**Exercise objective**
The reply should be an exact repeat of the listing, with no pictures in it.

Task data below:

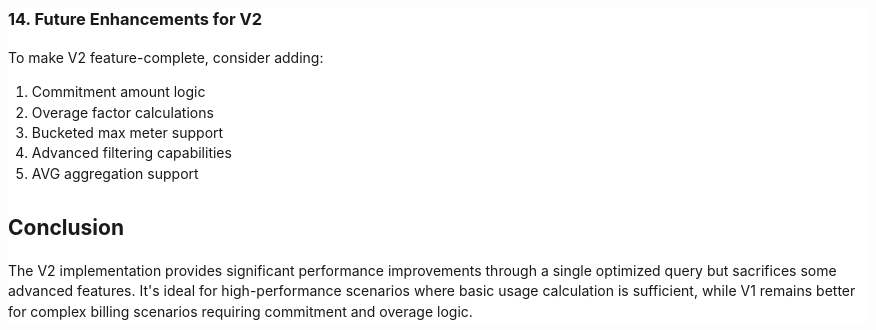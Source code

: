 ### 14. Future Enhancements for V2

To make V2 feature-complete, consider adding:
1. Commitment amount logic
2. Overage factor calculations
3. Bucketed max meter support
4. Advanced filtering capabilities
5. AVG aggregation support

## Conclusion

The V2 implementation provides significant performance improvements through a single optimized query but sacrifices some advanced features. It's ideal for high-performance scenarios where basic usage calculation is sufficient, while V1 remains better for complex billing scenarios requiring commitment and overage logic.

End of Task data.

**Reply**
Source code

: ### 14. Future Enhancements for V2

To make V2 feature-complete, consider adding:
1. Commitment amount logic
2. Overage factor calculations
3. Bucketed max meter support
4. Advanced filtering capabilities
5. AVG aggregation support

## Conclusion

The V2 implementation provides significant performance improvements through a single optimized query but sacrifices some advanced features. It's ideal for high-performance scenarios where basic usage calculation is sufficient, while V1 remains better for complex billing scenarios requiring commitment and overage logic.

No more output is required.